Final answer:
To find the probability that the sample mean would be greater than 128.2 millimeters, we calculate the z-score and use a z-table or calculator to find the probability of a z-score less than that. The probability is approximately 0.9951, rounded to four decimal places.
Step-by-step explanation:
To find the mean and standard deviation for the sample, we first determine the standard deviation of the population using the variance given. The standard deviation is the square root of the variance, so in this case, it is √64, which equals 8 millimeters.
Next, we calculate the standard error of the mean by dividing the standard deviation of the population by the square root of the sample size.
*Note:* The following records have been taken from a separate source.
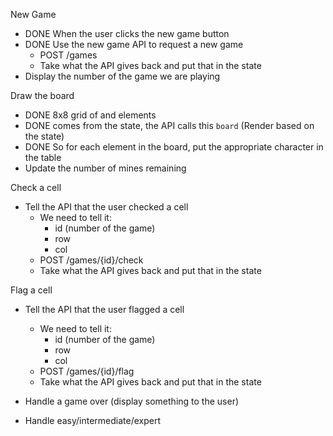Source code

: New Game

- DONE When the user clicks the new game button
- DONE Use the new game API to request a new game
  - POST /games
  - Take what the API gives back and put that in the state
- Display the number of the game we are playing

Draw the board

- DONE 8x8 grid of <tr> and <td> elements
- DONE comes from the state, the API calls this `board` (Render based on the state)
- DONE So for each element in the board, put
  the appropriate character in the table
- Update the number of mines remaining

Check a cell

- Tell the API that the user checked a cell
  - We need to tell it:
    - id (number of the game)
    - row
    - col
  - POST /games/{id}/check
  - Take what the API gives back and put that in the state

Flag a cell

- Tell the API that the user flagged a cell

  - We need to tell it:
    - id (number of the game)
    - row
    - col
  - POST /games/{id}/flag
  - Take what the API gives back and put that in the state

- Handle a game over (display something to the user)

- Handle easy/intermediate/expert
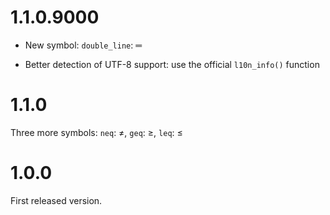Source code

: 
# 1.1.0.9000

* New symbol: `double_line`: ═

* Better detection of UTF-8 support: use the official `l10n_info()`
  function

# 1.1.0

Three more symbols: `neq`: ≠, `geq`: ≥, `leq`: ≤

# 1.0.0

First released version.
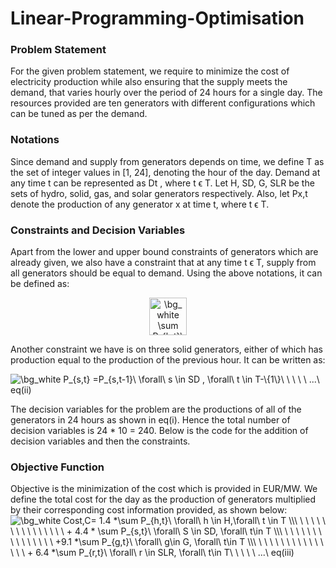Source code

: # Linear-Programming-Optimisation

### Problem Statement
For the given problem statement, we require to minimize the cost of electricity production while also ensuring that the supply meets the demand, that varies hourly over the period of 24 hours for a single day. The resources provided are ten generators with different configurations which can be tuned as per the demand.

### Notations
Since demand and supply from generators depends on time, we define T as the set of integer values in [1, 24], denoting the hour of the day. Demand at any time t can be represented as Dt , where t ϵ T. Let H, SD, G, SLR be the sets of hydro, solid, gas, and solar generators respectively. Also, let Px,t denote the production of any generator x at time t, where t ϵ T.

### Constraints and Decision Variables
Apart from the lower and upper bound constraints of generators which are already given, we also have a constraint that at any time t ϵ T, supply from all generators should be equal to demand. Using the above notations, it can be defined as:<br>

<p align="center">
<img height="60" src="https://latex.codecogs.com/png.image?\dpi{110}&space;\bg_white&space;\sum&space;P_{h,t}\&space;\forall\&space;h&space;\in&space;H&space;&plus;&space;\sum&space;P_{s,t}\&space;\forall\&space;s\in&space;SD&space;\\&plus;&space;\sum&space;P_{g,t}\&space;\forall\&space;g\in&space;G&space;&plus;&space;\sum&space;P_{r,t}\&space;\forall\&space;r&space;\in&space;SLR=D_{t}\&space;\&space;\&space;\&space;\&space;...\&space;eq(i)" title="\bg_white \sum P_{h,t}\ \forall\ h \in H + \sum P_{s,t}\ \forall\ s\in SD \\+ \sum P_{g,t}\ \forall\ g\in G + \sum P_{r,t}\ \forall\ r \in SLR=D_{t}\ \ \ \ \ ...\ eq(i)" />
 </p>

Another constraint we have is on three solid generators, either of which has production equal to the production of the previous hour. It can be written as:<br>

<img src="https://latex.codecogs.com/png.image?\dpi{110}&space;\bg_white&space;P_{s,t}&space;=P_{s,t-1}\&space;\forall\&space;s&space;\in&space;SD&space;,&space;\forall\&space;t&space;\in&space;T-\{1\}\&space;\&space;\&space;\&space;\&space;...\&space;eq(ii)" title="\bg_white P_{s,t} =P_{s,t-1}\ \forall\ s \in SD , \forall\ t \in T-\{1\}\ \ \ \ \ ...\ eq(ii)" />

The decision variables for the problem are the productions of all of the generators in 24 hours as shown in eq(i). Hence the total number of decision variables is 24 * 10 = 240.
Below is the code for the addition of decision variables and then the constraints.

### Objective Function
 Objective is the minimization of the cost which is provided in EUR/MW. We define the total cost for the day as the production of generators multiplied by their corresponding cost information provided, as shown below:<br>
<img src="https://latex.codecogs.com/png.image?\dpi{110}&space;\bg_white&space;Cost,C=&space;1.4&space;*\sum&space;P_{h,t}\&space;\forall\&space;h&space;\in&space;H,\forall\&space;t&space;\in&space;T&space;\\\&space;\&space;\&space;\&space;\&space;\&space;\&space;\&space;\&space;\&space;\&space;\&space;\&space;\&space;\&space;\&space;&plus;&space;4.4&space;*&space;\sum&space;P_{s,t}\&space;\forall\&space;S&space;\in&space;SD,&space;\forall\&space;t\in&space;T&space;\\\&space;\&space;\&space;\&space;\&space;\&space;\&space;\&space;\&space;\&space;\&space;\&space;\&space;\&space;\&space;\&space;&plus;9.1&space;*\sum&space;P_{g,t}\&space;\forall\&space;g\in&space;G,&space;\forall\&space;t\in&space;T&space;\\\&space;\&space;\&space;\&space;\&space;\&space;\&space;\&space;\&space;\&space;\&space;\&space;\&space;\&space;\&space;\&space;&plus;&space;6.4&space;*\sum&space;P_{r,t}\&space;\forall\&space;r&space;\in&space;SLR,&space;\forall\&space;t\in&space;T\&space;\&space;\&space;\&space;\&space;...\&space;eq(iii)" title="\bg_white Cost,C= 1.4 *\sum P_{h,t}\ \forall\ h \in H,\forall\ t \in T \\\ \ \ \ \ \ \ \ \ \ \ \ \ \ \ \ + 4.4 * \sum P_{s,t}\ \forall\ S \in SD, \forall\ t\in T \\\ \ \ \ \ \ \ \ \ \ \ \ \ \ \ \ +9.1 *\sum P_{g,t}\ \forall\ g\in G, \forall\ t\in T \\\ \ \ \ \ \ \ \ \ \ \ \ \ \ \ \ + 6.4 *\sum P_{r,t}\ \forall\ r \in SLR, \forall\ t\in T\ \ \ \ \ ...\ eq(iii)" />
Since the sample size is 39, the standard error of the mean is 8 / √39, which is approximately 1.28 millimeters.
Finally, to find the probability that the sample mean would be greater than 128.2 millimeters, we calculate the z-score using the formula: (sample mean - population mean) / standard error of the mean.
Plugging in the values, we get a z-score of (128.2 - 132) / 1.28, which is approximately -2.656.
Using a z-table or a calculator, we can find that the probability of a z-score less than -2.656 is approximately 0.0049. Therefore, the probability that the sample mean would be greater than 128.2 millimeters is 1 - 0.0049, which is approximately 0.9951, rounded to four decimal places.